Tabel 1.14: Mutaties en effect op de stelpost Nieuw Beleid

2019

2020

2021

2022

01. Meicirculaire provinciefonds 2018 (8.3)

97

-56

16

546

02. Bijstelling stelpost Loon- en prijsontwikkeling (8.4)

1.011

1.000

1.000

1.007

03. Effecten MRB a.g.v. toename voertuigbestand (8.3)

-1.982

-2.002

-2.022

-2.102

04. Actualisatie dividend- en renteopbrengsten (8.3)

81

77

72

99

subtotaal Algemene Dekkingsmiddelen

-793

-981

-934

-451

05. Actualisatie afschrijvingslasten (6.3/6.4/8.5)

-590

5

-7

-243

06. Overige kleine mutaties

97

33

-24

-5

subtotaal overige budgetten

-494

38

-31

-249

Totaal effect begrotingsmutaties       (-/- = voordeel)

-1.287

-943

-965

-699

Totaal toename stelpost Nieuw Beleid

1.287

943

965

699

x € 1.000

01. Meicirculaire 2018: Accressen en overige ontwikkelingen
De accressen zijn in de Meicirculaire 2018 bijgesteld.

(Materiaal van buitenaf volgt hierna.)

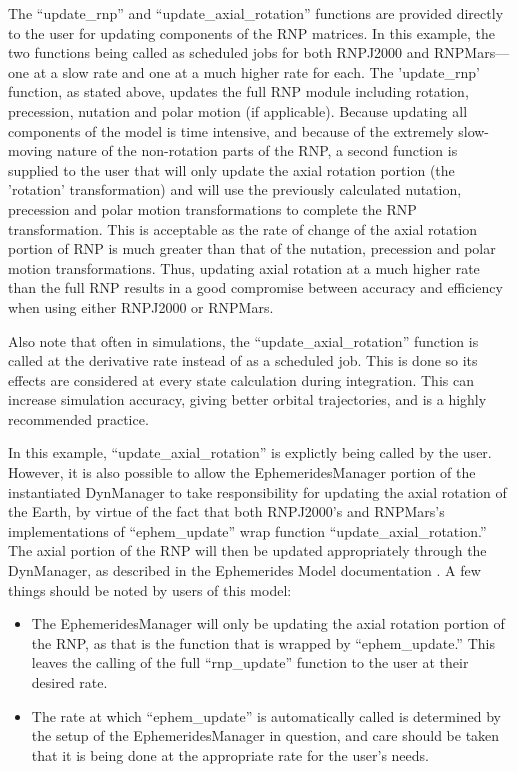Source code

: The ``update\_rnp'' and ``update\_axial\_rotation'' functions are provided
directly to the user for updating components of the RNP matrices. In this
example, the two functions being called as scheduled jobs for both RNPJ2000
and RNPMars---one at a slow rate and one at a much higher rate for each.
The 'update\_rnp' function, as stated above, updates the full RNP module
including rotation, precession, nutation and polar motion (if applicable).
Because updating all components of the model is
time intensive, and because of the extremely slow-moving nature of the
non-rotation parts of the RNP, a second function is supplied
to the user that will only update the axial rotation portion (the 'rotation'
transformation) and will use the previously calculated nutation, precession
and polar motion transformations to complete the RNP transformation. This is
acceptable as the rate of change of the axial rotation portion of RNP is
much greater than that of the nutation, precession and polar motion
transformations. Thus, updating axial rotation at a much higher rate than the
full RNP results in a good compromise between accuracy and efficiency when
using either RNPJ2000 or RNPMars.

Also note that often in simulations, the ``update\_axial\_rotation'' function
is called at the derivative rate instead of as a scheduled job. This is done
so its effects are considered at every state calculation during integration.
This can increase simulation accuracy, giving better orbital trajectories, and
is a highly recommended practice.

In this example, ``update\_axial\_rotation'' is explictly being called
by the user. However, it is also possible to allow the EphemeridesManager
portion of the instantiated DynManager to take responsibility for
updating the axial rotation of the Earth, by virtue of the fact
that both RNPJ2000's and RNPMars's implementations of ``ephem\_update'' wrap
function ``update\_axial\_rotation.''
The axial portion of the RNP will then be updated appropriately through
the DynManager, as described in the Ephemerides Model documentation
\cite{dynenv:EPHEMERIDES}. A few things should be noted by users of this model:

\begin{itemize}
\item{The EphemeridesManager will only be updating the axial rotation portion
of the RNP, as that is the function that is wrapped by ``ephem\_update.'' This
leaves the calling of the full ``rnp\_update'' function to the user at
their desired rate.}
\item{The rate at which ``ephem\_update'' is automatically called is determined
by the setup of the EphemeridesManager in question, and care should
be taken that it is being done at the appropriate rate for the user's needs.}
\end{itemize}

Op grond van de Meicirculaire 2018 treden er beperkte mutaties op in de geraamde uitkeringen voor 2019 en volgende jaren ten opzichte van de aannames in de Perspectiefnota 2019-2022. Deze hangen vooral samen met ontwikkelingen in de rijksuitgaven welke volgens de geldende normeringsmethodiek (trap-op, trap-af) van invloed zijn op de omvang van het provinciefonds. Voorts is rekening gehouden met de verwachte effecten op de verdeling van het Provinciefonds van het voertuigenoverzicht MRB per 1 juli 2018 (de MRB-opbrengst is namelijk een verdeelmaatstaf in het Provinciefonds).

02. Bijstelling stelpost Loon- en prijsontwikkeling
De hoogte van de loon- en prijscompensatie wordt in de provinciale begroting en meerjarenraming gebaseerd op de cijfers uit het laatst verschenen Centraal Economisch Plan (CEP) van het Centraal Planbureau (CPB), zie ook paragraaf 1.2. Op grond van de aannames in het in maart 2018 verschenen CEP en actuele inzichten, is voor loon- en prijscompensatie structureel circa € 1,0 extra nodig. Dit wordt voor een deel veroorzaakt door ontwikkelingen ten aanzien van de nieuw te sluiten cao en pensioenpremies.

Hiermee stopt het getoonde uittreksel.